Just a Chaotic Himbo Brujah.

----------


## Ameraaaaaa

*Spoiler: character sheet* 
Show


Name: Joseph Moore. 

Clan: malkivion. 

Predator type: sandman. 

Attributes: strength 2 dexterity 2 stamina 2 charisma 3 manipulation 1 composure 2 Intelligence 3 wits 4 resolve 3. 

Skills: finance 4 stealth 3 (break ins) insight 3 awareness 3 melee 2 (knives) politics 2 drive 2 occult 1 technology 1 science 1 (chemistry). 

Disciplines: auspex 3 (heightened senses, sense the unseen, premonition) obfuscate 1 (silence of death). 

Merits: resources 5 eat food 2 fame 1 (wall street investers). 

Flaws: Folkloric Bane 2 (Ultraviolet light (damage as direct sunlight), Holy water (damage as fire)). 

Conviction 1 "take care of those close to you" 

Touchstone 1 Henry Moore. Joseph's father who dispite his wealth (resources 3 for reference) donates generously to charity and generally is a kind and empathic who pays others fairly. His dad always made sure his family was safe. 

Backstory: Joseph was born in Austin, Texas where he grew up with voices in his head. Dispite this he had a good upbringing thanks to his parents and became a big investor. The mix of his trust fund and his investors income made him a target to a enterprising ventrue. Shockingly a rival of that ventrue embraced Joseph instead both because of his mental voices and to spite the ventrue. Joseph was be horrified to learn that vampires were real. After a while he accepted his fate and decided to try and live peacefully as a vampire. Fortunately his sire required Joseph to learn skills that can help his sire like stealth a combat. Unfortunately for him his sire (jason ford) desired for him to move to Jackson to help give him a foothold in the city. Since said city had some people of interests. Joseph didn't bother to refuse. 

Personality: Joseph is a surprisingly casual person given his wealth. Not afraid to joke around in less serious situations. He doesn't take himself too seriously as well. He can be pretty impulsive and just generally wants to play online video games and read manga. 

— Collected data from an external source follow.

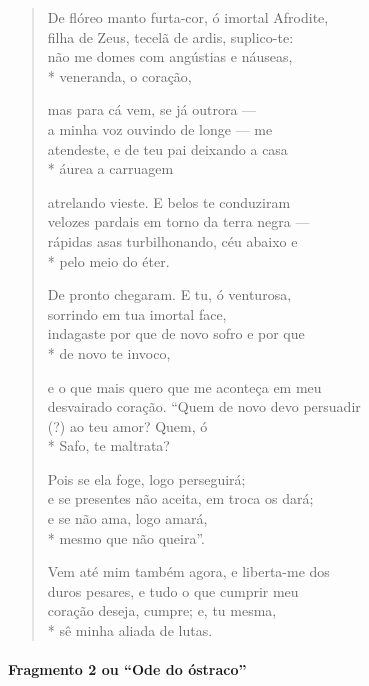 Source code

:\begin{verse}
De flóreo manto furta-cor, ó imortal Afrodite,\\
filha de Zeus, tecelã de ardis, suplico-te:\\
não me domes com angústias e náuseas,\\*
veneranda, o coração,

mas para cá vem, se já outrora ---\\
a minha voz ouvindo de longe --- me\\
atendeste, e de teu pai deixando a casa\\*
áurea a carruagem

atrelando vieste. E belos te conduziram\\
velozes pardais em torno da terra negra ---\\
rápidas asas turbilhonando, céu abaixo e\\*
pelo meio do éter.

De pronto chegaram. E tu, ó venturosa,\\
sorrindo em tua imortal face,\\
indagaste por que de novo sofro e por que\\*
de novo te invoco,

e o que mais quero que me aconteça em meu\\
desvairado coração. “Quem de novo devo \qb{}persuadir\\
(?) ao teu amor? Quem, ó\\*
Safo, te maltrata?

Pois se ela foge, logo perseguirá;\\
e se presentes não aceita, em troca os dará;\\
e se não ama, logo amará,\\*
mesmo que não queira”.

Vem até mim também agora, e liberta-me dos\\
duros pesares, e tudo o que cumprir meu\\
coração deseja, cumpre; e, tu mesma,\\*
sê minha aliada de lutas.
\end{verse}

\paragraph{Fragmento 2 ou “Ode do óstraco”}

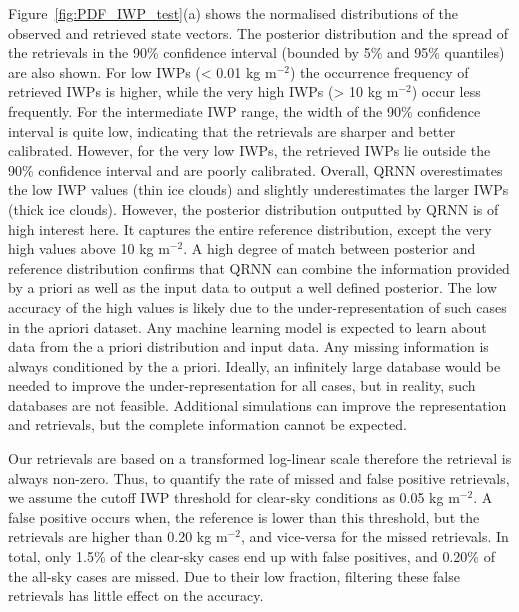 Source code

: \documentclass[amt, manuscript]{copernicus}
\begin{document}
Figure~\ref{fig:PDF_IWP_test}(a) shows the normalised distributions of the observed and retrieved state vectors. The posterior distribution and the spread of the retrievals in the 90\% confidence interval (bounded by 5\% and 95\% quantiles) are also shown. For low IWPs (< 0.01\,\,kg m$^{-2}$) the occurrence frequency of retrieved IWPs is higher, while the very high IWPs (> 10\,\,kg m$^{-2}$) occur less frequently. For the intermediate IWP range, the width of the 90\% confidence interval is quite low, indicating that the retrievals are  sharper and better calibrated. However, for the very low IWPs, the retrieved IWPs lie outside the 90\% confidence interval and are poorly calibrated. Overall, QRNN overestimates the low IWP values (thin ice clouds) and  slightly underestimates the larger IWPs (thick ice clouds).
However, the posterior distribution outputted by QRNN is of high interest here. It captures the entire reference distribution, except the very high values above 10\,\,kg m$^{-2}$. A high degree of match between posterior and reference distribution confirms that QRNN can combine the information provided by a priori as well as the input data to output a well defined posterior. The low accuracy of the high values is likely due to the under-representation of such cases in the apriori dataset. Any machine learning model is expected to learn about data from the a priori distribution and input data. Any missing information is always conditioned by the a priori. Ideally, an infinitely large database would be needed to improve the under-representation for all cases, but in reality, such databases are not feasible. Additional simulations can improve the representation and retrievals, but the complete information cannot be expected. 


Our retrievals are based on a transformed log-linear scale therefore the retrieval is always non-zero. Thus, to quantify the rate of missed  and false positive retrievals, we assume the cutoff IWP threshold for clear-sky conditions as 0.05\,\,kg m$^{-2}$. A false positive occurs when, the reference is lower than this threshold, but the retrievals are higher than 0.20\,\,kg m$^{-2}$, and vice-versa for the missed retrievals. In total, only 1.5\% of the clear-sky cases end up with false positives, and 0.20\% of the all-sky cases are missed. Due to their low fraction, filtering these false retrievals has little effect on the accuracy.

\end{document}
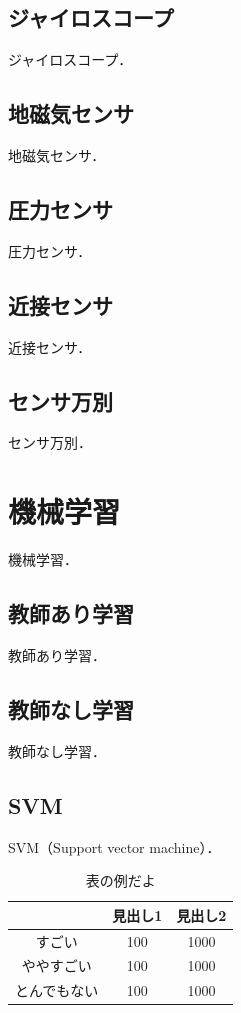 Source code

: \subsection{ジャイロスコープ}
ジャイロスコープ．

\subsection{地磁気センサ}
地磁気センサ．

\subsection{圧力センサ}
圧力センサ．

\subsection{近接センサ}
近接センサ．

\subsection{センサ万別}
センサ万別．

\section{機械学習}
機械学習．

\subsection{教師あり学習} 
教師あり学習．

\subsection{教師なし学習} 
教師なし学習．

\subsection{SVM}
SVM（Support vector machine）\cite{cortes1995}．


\begin{table}[t]
    \caption{表の例だよ}
    \label{tab:sample}
    \centering
    \begin{tabular}{|c||c|c|}
    \hline
     & 見出し1 & 見出し2 \\ \hline \hline
    すごい & 100 & 1000 \\ \hline
    ややすごい & 100 & 1000 \\ \hline
    とんでもない & 100 & 1000 \\ \hline
    \end{tabular}
\end{table}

Sorry if the formatting is poor.

Edit if your wondering about the weird skill choice it's because as a autistic person irl I'm not sure if i can portray a skilled social manipulater type so i speced him into other skills. His level 1 skills come from his hobbies his level 2s from training his stealth from training and experience from needing to feed his awareness and insight from his instincts and his finances from being a genius wall street invester.

----------


## Ameraaaaaa

Honestly the character i made for this game might be the worst character i ever made for a game both fluff wise and mechanically. So I'm probably gonna make a new character to replace them. If i can't make a new character in time for the game I'll just drop.

Edit you know I'll just drop.

----------